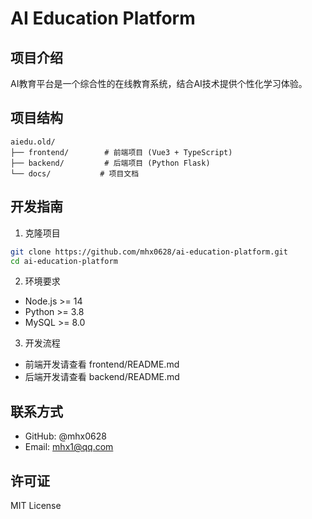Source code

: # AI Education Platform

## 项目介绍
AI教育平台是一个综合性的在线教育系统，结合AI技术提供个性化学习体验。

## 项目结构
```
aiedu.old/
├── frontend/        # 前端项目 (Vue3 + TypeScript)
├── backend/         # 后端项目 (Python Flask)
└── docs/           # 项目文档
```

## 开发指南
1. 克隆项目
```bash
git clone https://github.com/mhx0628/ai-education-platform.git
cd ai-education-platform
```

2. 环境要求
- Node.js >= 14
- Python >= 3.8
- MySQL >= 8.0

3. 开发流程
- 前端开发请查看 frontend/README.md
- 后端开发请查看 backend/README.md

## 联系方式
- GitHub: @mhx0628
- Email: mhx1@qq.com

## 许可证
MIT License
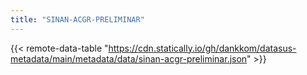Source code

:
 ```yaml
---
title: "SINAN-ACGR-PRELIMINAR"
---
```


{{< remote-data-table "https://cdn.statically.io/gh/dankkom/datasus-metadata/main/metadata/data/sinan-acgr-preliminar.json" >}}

━━━━━━━━━━

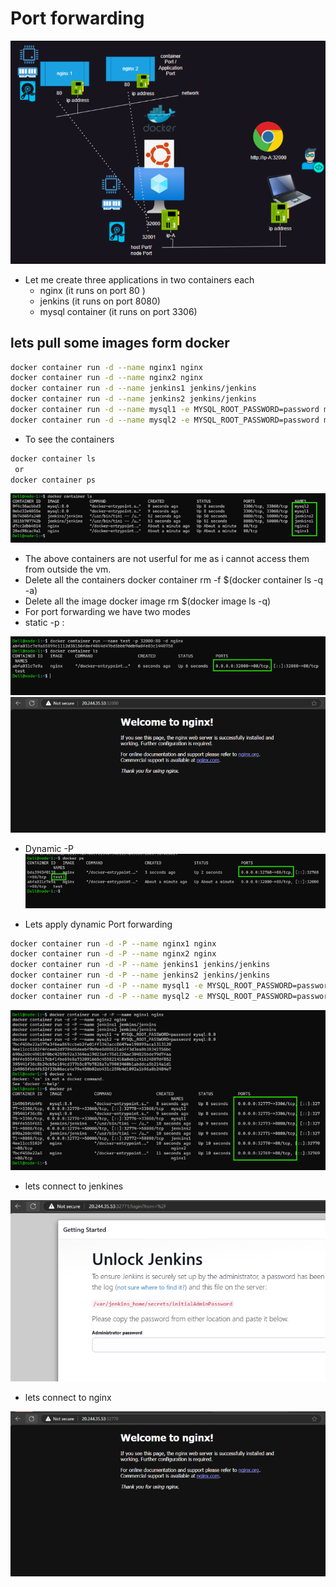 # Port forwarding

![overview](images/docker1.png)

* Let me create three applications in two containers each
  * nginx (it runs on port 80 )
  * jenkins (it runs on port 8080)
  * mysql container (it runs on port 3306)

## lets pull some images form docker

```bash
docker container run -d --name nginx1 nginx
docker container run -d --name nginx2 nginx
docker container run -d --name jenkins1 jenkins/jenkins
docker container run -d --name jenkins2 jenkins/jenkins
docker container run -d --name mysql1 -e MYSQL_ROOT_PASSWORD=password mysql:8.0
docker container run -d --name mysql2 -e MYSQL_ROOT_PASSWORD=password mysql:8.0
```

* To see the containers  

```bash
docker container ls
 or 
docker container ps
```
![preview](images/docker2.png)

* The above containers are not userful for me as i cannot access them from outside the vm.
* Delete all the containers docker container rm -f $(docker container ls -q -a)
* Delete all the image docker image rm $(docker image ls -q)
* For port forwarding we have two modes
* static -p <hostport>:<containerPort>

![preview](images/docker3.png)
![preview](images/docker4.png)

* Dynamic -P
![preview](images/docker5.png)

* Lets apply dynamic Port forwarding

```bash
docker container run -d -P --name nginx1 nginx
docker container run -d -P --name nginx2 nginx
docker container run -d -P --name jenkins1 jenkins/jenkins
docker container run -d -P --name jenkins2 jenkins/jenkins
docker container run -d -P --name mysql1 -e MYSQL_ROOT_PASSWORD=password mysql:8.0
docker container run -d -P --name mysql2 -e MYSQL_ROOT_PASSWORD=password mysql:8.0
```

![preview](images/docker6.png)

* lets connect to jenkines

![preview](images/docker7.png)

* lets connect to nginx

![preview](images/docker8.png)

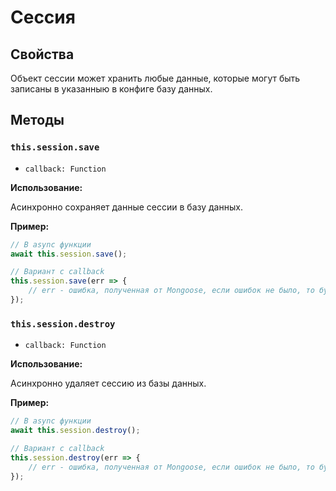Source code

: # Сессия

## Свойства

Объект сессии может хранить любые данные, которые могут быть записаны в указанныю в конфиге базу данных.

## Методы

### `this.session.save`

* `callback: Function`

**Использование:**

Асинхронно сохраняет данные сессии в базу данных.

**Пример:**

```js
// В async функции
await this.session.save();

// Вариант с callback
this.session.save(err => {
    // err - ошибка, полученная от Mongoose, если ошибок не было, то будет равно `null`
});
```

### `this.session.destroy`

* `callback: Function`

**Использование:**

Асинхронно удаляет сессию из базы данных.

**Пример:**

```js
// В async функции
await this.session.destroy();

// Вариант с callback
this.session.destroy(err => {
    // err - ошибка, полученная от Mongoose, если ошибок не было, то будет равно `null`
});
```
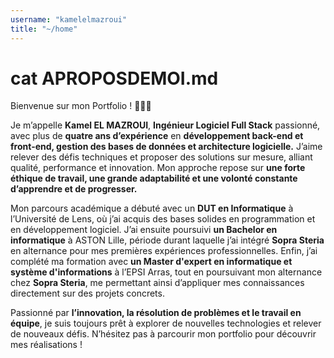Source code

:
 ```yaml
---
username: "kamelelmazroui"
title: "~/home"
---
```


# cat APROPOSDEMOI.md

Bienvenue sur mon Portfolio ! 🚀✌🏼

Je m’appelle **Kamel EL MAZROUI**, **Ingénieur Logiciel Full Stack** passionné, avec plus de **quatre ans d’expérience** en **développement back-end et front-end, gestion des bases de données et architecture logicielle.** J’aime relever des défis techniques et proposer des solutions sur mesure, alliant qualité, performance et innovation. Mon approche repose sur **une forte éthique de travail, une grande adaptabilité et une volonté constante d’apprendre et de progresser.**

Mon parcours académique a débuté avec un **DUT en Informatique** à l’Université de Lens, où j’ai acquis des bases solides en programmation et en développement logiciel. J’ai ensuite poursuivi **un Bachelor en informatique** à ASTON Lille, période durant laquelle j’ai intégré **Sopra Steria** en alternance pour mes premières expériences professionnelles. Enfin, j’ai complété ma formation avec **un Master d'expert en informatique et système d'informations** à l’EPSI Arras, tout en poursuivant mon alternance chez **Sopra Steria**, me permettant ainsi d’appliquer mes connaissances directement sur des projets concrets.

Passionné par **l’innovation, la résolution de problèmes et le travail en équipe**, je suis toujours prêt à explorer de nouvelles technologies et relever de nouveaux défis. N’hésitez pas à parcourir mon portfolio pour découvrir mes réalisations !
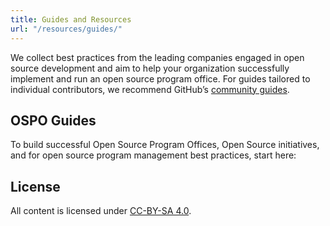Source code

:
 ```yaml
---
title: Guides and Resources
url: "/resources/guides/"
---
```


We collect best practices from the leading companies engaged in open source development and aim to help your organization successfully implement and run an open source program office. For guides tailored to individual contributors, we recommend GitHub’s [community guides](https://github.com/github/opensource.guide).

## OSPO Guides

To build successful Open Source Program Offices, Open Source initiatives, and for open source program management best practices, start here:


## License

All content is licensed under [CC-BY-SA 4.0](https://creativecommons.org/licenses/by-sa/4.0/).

━━━━━━━━━━

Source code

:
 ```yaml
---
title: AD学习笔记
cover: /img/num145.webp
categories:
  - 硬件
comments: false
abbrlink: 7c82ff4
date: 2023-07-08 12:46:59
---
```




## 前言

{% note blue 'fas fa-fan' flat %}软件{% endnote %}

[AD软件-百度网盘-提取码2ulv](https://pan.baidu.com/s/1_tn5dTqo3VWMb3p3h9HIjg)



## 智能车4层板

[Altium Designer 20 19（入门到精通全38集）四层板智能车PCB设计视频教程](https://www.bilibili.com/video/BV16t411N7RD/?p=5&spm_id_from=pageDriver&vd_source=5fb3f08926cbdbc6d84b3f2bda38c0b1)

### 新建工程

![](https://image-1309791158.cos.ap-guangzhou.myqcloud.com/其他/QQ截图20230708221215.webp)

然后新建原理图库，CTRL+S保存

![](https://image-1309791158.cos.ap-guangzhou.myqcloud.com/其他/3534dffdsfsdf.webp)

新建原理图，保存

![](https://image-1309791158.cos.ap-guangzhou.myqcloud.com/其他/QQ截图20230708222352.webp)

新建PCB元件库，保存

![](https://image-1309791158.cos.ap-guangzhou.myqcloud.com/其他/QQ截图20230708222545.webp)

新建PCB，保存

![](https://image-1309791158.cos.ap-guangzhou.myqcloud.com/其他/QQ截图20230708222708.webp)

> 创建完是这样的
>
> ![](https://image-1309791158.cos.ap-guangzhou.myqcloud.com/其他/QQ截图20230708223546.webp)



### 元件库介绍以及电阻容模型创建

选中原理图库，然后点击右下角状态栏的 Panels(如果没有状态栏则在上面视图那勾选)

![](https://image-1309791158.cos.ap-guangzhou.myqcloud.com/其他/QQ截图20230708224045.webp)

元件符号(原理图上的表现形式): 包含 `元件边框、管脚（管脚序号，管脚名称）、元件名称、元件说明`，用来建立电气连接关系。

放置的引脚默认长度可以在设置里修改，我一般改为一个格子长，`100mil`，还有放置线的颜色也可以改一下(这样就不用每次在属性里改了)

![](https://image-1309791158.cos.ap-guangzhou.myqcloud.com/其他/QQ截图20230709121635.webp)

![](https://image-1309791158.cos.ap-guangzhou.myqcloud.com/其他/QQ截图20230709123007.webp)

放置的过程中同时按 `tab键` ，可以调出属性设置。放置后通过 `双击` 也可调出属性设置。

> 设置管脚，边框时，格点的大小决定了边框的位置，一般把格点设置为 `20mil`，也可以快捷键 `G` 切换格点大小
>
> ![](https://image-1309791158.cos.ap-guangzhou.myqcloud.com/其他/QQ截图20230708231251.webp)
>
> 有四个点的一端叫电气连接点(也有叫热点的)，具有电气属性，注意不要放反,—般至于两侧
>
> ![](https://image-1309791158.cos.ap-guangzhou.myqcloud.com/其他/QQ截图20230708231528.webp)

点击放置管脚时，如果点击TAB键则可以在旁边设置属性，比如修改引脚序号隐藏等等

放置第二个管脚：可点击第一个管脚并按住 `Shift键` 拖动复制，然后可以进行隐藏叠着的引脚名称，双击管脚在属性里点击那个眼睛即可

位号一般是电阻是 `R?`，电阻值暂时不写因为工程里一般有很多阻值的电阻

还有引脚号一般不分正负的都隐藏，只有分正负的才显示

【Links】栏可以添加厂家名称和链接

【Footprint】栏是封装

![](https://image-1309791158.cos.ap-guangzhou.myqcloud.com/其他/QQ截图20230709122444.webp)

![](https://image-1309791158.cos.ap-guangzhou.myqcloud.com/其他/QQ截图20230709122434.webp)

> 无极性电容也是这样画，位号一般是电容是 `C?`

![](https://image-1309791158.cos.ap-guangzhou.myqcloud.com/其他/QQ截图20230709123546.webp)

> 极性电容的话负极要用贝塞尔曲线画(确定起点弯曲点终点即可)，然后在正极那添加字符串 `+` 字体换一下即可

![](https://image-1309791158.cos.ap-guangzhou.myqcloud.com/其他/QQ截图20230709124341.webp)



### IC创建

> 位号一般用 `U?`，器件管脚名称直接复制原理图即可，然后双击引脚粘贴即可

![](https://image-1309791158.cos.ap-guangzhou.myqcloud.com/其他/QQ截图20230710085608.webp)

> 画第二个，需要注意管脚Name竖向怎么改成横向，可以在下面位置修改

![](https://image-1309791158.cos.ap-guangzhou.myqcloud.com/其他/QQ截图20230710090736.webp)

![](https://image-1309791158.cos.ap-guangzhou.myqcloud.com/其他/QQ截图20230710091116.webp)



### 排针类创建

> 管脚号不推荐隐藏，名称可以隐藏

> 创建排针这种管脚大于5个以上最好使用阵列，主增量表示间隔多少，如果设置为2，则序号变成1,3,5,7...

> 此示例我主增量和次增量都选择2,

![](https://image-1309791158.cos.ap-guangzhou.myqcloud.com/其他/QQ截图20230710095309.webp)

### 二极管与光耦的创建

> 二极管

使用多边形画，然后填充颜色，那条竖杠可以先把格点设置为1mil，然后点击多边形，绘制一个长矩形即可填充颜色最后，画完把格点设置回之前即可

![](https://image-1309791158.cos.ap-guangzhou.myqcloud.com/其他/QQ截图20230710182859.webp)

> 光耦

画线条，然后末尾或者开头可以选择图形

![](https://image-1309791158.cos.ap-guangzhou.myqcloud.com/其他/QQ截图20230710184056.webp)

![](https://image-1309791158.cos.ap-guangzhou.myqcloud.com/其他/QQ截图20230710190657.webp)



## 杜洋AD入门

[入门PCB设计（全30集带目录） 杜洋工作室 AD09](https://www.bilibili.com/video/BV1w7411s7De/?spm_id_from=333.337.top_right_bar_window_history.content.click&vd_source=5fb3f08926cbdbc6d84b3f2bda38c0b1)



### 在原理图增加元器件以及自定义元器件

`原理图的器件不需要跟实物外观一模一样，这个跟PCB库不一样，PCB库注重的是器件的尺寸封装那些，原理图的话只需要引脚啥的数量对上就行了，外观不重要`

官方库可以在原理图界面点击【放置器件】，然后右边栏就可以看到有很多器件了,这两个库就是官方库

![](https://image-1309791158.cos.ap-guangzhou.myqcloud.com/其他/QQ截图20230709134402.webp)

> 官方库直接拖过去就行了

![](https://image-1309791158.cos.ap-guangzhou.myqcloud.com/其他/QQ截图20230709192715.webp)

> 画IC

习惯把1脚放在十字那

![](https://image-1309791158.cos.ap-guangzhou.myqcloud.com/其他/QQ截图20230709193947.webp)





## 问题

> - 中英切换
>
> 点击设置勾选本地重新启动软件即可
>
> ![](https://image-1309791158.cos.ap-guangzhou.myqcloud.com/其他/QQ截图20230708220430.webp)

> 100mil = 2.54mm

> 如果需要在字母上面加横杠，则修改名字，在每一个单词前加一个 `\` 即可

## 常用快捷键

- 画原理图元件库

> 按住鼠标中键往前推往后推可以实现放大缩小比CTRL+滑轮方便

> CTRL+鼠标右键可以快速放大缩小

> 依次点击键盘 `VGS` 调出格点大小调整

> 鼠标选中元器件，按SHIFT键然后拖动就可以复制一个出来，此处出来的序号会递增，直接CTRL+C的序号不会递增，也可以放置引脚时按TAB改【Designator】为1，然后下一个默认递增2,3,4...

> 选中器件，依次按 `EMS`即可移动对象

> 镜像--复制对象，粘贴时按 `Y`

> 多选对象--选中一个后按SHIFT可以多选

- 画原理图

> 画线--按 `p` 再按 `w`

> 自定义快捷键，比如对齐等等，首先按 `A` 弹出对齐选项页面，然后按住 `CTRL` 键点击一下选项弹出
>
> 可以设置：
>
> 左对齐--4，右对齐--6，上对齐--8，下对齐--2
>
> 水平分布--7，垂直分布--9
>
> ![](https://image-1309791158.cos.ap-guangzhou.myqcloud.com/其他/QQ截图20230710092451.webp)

━━━━━━━━━━

- **WHAT YOU ARE ASKED TO DO**: Which lines of the material above hold the string "session"? Pull them out.

- **RESPONSE TO THIS TASK**:
### `this.session.save`
await this.session.save();
this.session.save(err => {
### `this.session.destroy`
await this.session.destroy();
this.session.destroy(err => {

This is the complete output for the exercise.